HOW TO COMPLETE THIS TASK: The records below must be copied in full; omit the images.

Stored data entries
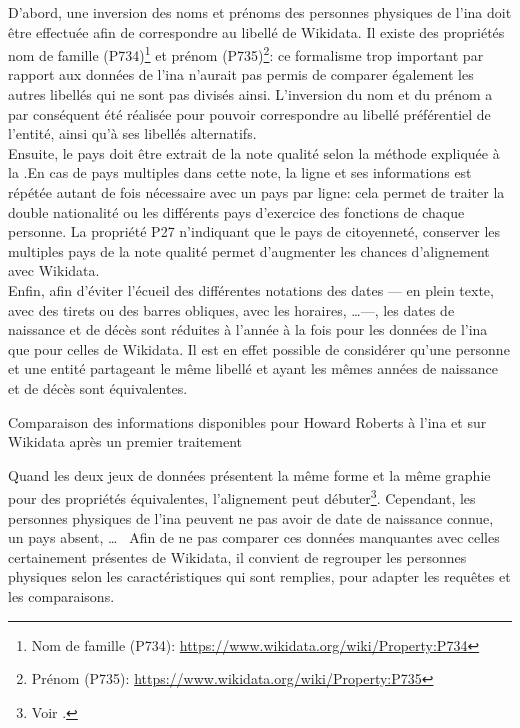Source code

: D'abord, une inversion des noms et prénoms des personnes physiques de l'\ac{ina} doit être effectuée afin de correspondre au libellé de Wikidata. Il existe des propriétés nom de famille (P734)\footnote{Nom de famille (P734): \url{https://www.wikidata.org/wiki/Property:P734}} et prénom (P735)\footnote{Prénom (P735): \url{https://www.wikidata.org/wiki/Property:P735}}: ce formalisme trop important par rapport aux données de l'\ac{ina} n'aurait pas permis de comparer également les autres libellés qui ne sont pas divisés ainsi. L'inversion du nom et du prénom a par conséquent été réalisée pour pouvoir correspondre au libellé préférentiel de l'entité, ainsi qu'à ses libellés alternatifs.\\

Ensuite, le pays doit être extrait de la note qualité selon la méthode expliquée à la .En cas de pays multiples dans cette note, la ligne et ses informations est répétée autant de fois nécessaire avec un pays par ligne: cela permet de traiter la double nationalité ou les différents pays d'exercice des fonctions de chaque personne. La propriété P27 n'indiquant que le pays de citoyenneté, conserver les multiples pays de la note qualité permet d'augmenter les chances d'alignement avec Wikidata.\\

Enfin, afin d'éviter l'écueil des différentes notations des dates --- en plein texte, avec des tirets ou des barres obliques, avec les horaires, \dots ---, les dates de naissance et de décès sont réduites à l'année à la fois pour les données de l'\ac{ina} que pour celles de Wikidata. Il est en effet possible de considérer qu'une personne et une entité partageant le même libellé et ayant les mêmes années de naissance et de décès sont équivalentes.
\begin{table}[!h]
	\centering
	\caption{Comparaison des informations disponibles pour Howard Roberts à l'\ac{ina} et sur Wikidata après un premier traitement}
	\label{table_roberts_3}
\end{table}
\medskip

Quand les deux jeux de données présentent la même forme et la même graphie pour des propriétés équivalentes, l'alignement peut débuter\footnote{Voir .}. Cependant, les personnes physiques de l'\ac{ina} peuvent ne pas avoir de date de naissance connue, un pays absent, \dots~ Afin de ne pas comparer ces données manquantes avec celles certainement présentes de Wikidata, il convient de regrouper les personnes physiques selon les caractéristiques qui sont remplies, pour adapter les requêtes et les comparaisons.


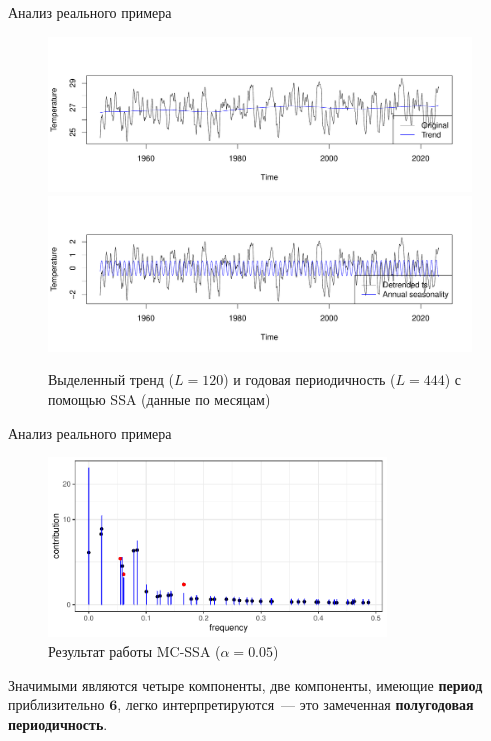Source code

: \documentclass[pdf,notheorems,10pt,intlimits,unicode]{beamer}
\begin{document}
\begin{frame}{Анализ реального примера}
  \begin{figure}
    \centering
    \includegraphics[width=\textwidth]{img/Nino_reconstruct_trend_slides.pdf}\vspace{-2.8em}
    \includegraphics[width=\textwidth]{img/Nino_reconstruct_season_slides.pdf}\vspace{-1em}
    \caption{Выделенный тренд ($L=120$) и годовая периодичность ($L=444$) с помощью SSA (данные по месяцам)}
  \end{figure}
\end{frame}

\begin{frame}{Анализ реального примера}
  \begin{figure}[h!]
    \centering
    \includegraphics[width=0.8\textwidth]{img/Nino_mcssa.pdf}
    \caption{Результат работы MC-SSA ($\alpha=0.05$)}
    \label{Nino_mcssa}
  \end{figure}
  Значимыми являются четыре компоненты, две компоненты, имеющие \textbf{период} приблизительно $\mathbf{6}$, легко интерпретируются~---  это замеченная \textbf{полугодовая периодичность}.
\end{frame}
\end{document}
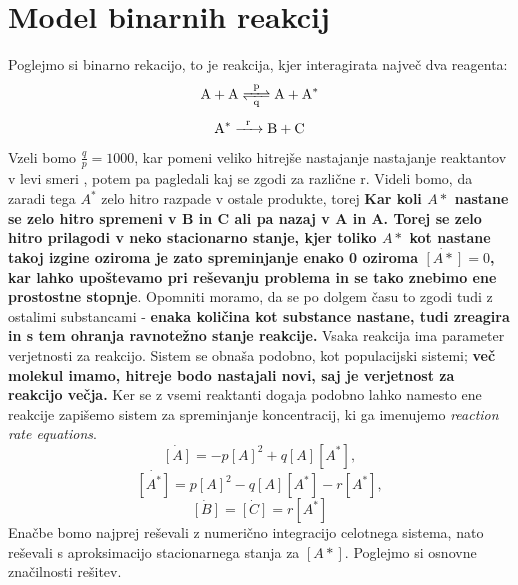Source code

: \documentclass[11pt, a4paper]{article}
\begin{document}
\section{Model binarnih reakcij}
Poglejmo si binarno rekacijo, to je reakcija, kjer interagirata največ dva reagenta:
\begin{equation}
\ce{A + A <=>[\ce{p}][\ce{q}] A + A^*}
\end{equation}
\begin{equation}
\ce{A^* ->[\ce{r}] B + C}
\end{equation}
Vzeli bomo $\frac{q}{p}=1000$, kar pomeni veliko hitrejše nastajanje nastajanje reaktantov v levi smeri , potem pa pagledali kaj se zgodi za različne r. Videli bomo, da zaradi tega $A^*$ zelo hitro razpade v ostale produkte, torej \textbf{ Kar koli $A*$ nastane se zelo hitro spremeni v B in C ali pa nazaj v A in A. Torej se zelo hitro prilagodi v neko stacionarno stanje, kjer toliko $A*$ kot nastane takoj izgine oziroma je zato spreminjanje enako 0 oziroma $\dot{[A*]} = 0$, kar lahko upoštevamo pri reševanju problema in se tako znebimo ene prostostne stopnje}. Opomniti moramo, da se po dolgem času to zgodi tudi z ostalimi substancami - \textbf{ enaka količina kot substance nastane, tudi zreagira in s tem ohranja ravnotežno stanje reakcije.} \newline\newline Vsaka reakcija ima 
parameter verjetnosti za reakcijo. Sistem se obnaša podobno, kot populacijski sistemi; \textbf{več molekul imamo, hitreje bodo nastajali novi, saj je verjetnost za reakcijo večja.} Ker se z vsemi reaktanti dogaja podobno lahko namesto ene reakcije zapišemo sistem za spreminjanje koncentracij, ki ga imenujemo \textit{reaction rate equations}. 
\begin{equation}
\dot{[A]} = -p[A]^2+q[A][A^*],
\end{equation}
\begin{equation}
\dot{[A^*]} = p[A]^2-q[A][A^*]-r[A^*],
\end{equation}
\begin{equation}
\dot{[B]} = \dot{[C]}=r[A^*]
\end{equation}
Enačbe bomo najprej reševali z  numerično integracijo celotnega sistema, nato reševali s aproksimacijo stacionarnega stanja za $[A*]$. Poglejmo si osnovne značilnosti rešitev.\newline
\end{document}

EXERCISE RESULT:
Source code

: D'abord, une inversion des noms et prénoms des personnes physiques de l'\ac{ina} doit être effectuée afin de correspondre au libellé de Wikidata. Il existe des propriétés nom de famille (P734)\footnote{Nom de famille (P734): \url{https://www.wikidata.org/wiki/Property:P734}} et prénom (P735)\footnote{Prénom (P735): \url{https://www.wikidata.org/wiki/Property:P735}}: ce formalisme trop important par rapport aux données de l'\ac{ina} n'aurait pas permis de comparer également les autres libellés qui ne sont pas divisés ainsi. L'inversion du nom et du prénom a par conséquent été réalisée pour pouvoir correspondre au libellé préférentiel de l'entité, ainsi qu'à ses libellés alternatifs.\\

Ensuite, le pays doit être extrait de la note qualité selon la méthode expliquée à la .En cas de pays multiples dans cette note, la ligne et ses informations est répétée autant de fois nécessaire avec un pays par ligne: cela permet de traiter la double nationalité ou les différents pays d'exercice des fonctions de chaque personne. La propriété P27 n'indiquant que le pays de citoyenneté, conserver les multiples pays de la note qualité permet d'augmenter les chances d'alignement avec Wikidata.\\

Enfin, afin d'éviter l'écueil des différentes notations des dates --- en plein texte, avec des tirets ou des barres obliques, avec les horaires, \dots ---, les dates de naissance et de décès sont réduites à l'année à la fois pour les données de l'\ac{ina} que pour celles de Wikidata. Il est en effet possible de considérer qu'une personne et une entité partageant le même libellé et ayant les mêmes années de naissance et de décès sont équivalentes.
\begin{table}[!h]
	\centering
	\caption{Comparaison des informations disponibles pour Howard Roberts à l'\ac{ina} et sur Wikidata après un premier traitement}
	\label{table_roberts_3}
\end{table}
\medskip

Quand les deux jeux de données présentent la même forme et la même graphie pour des propriétés équivalentes, l'alignement peut débuter\footnote{Voir .}. Cependant, les personnes physiques de l'\ac{ina} peuvent ne pas avoir de date de naissance connue, un pays absent, \dots~ Afin de ne pas comparer ces données manquantes avec celles certainement présentes de Wikidata, il convient de regrouper les personnes physiques selon les caractéristiques qui sont remplies, pour adapter les requêtes et les comparaisons.


Source code

: \documentclass[pdf,notheorems,10pt,intlimits,unicode]{beamer}
\begin{document}
\begin{frame}{Анализ реального примера}
  \begin{figure}
    \centering
    \includegraphics[width=\textwidth]{img/Nino_reconstruct_trend_slides.pdf}\vspace{-2.8em}
    \includegraphics[width=\textwidth]{img/Nino_reconstruct_season_slides.pdf}\vspace{-1em}
    \caption{Выделенный тренд ($L=120$) и годовая периодичность ($L=444$) с помощью SSA (данные по месяцам)}
  \end{figure}
\end{frame}

\begin{frame}{Анализ реального примера}
  \begin{figure}[h!]
    \centering
    \includegraphics[width=0.8\textwidth]{img/Nino_mcssa.pdf}
    \caption{Результат работы MC-SSA ($\alpha=0.05$)}
    \label{Nino_mcssa}
  \end{figure}
  Значимыми являются четыре компоненты, две компоненты, имеющие \textbf{период} приблизительно $\mathbf{6}$, легко интерпретируются~---  это замеченная \textbf{полугодовая периодичность}.
\end{frame}
\end{document}
Source code

: \documentclass[11pt, a4paper]{article}
\begin{document}
\section{Model binarnih reakcij}
Poglejmo si binarno rekacijo, to je reakcija, kjer interagirata največ dva reagenta:
\begin{equation}
\ce{A + A <=>[\ce{p}][\ce{q}] A + A^*}
\end{equation}
\begin{equation}
\ce{A^* ->[\ce{r}] B + C}
\end{equation}
Vzeli bomo $\frac{q}{p}=1000$, kar pomeni veliko hitrejše nastajanje nastajanje reaktantov v levi smeri , potem pa pagledali kaj se zgodi za različne r. Videli bomo, da zaradi tega $A^*$ zelo hitro razpade v ostale produkte, torej \textbf{ Kar koli $A*$ nastane se zelo hitro spremeni v B in C ali pa nazaj v A in A. Torej se zelo hitro prilagodi v neko stacionarno stanje, kjer toliko $A*$ kot nastane takoj izgine oziroma je zato spreminjanje enako 0 oziroma $\dot{[A*]} = 0$, kar lahko upoštevamo pri reševanju problema in se tako znebimo ene prostostne stopnje}. Opomniti moramo, da se po dolgem času to zgodi tudi z ostalimi substancami - \textbf{ enaka količina kot substance nastane, tudi zreagira in s tem ohranja ravnotežno stanje reakcije.} \newline\newline Vsaka reakcija ima 
parameter verjetnosti za reakcijo. Sistem se obnaša podobno, kot populacijski sistemi; \textbf{več molekul imamo, hitreje bodo nastajali novi, saj je verjetnost za reakcijo večja.} Ker se z vsemi reaktanti dogaja podobno lahko namesto ene reakcije zapišemo sistem za spreminjanje koncentracij, ki ga imenujemo \textit{reaction rate equations}. 
\begin{equation}
\dot{[A]} = -p[A]^2+q[A][A^*],
\end{equation}
\begin{equation}
\dot{[A^*]} = p[A]^2-q[A][A^*]-r[A^*],
\end{equation}
\begin{equation}
\dot{[B]} = \dot{[C]}=r[A^*]
\end{equation}
Enačbe bomo najprej reševali z  numerično integracijo celotnega sistema, nato reševali s aproksimacijo stacionarnega stanja za $[A*]$. Poglejmo si osnovne značilnosti rešitev.\newline
\end{document}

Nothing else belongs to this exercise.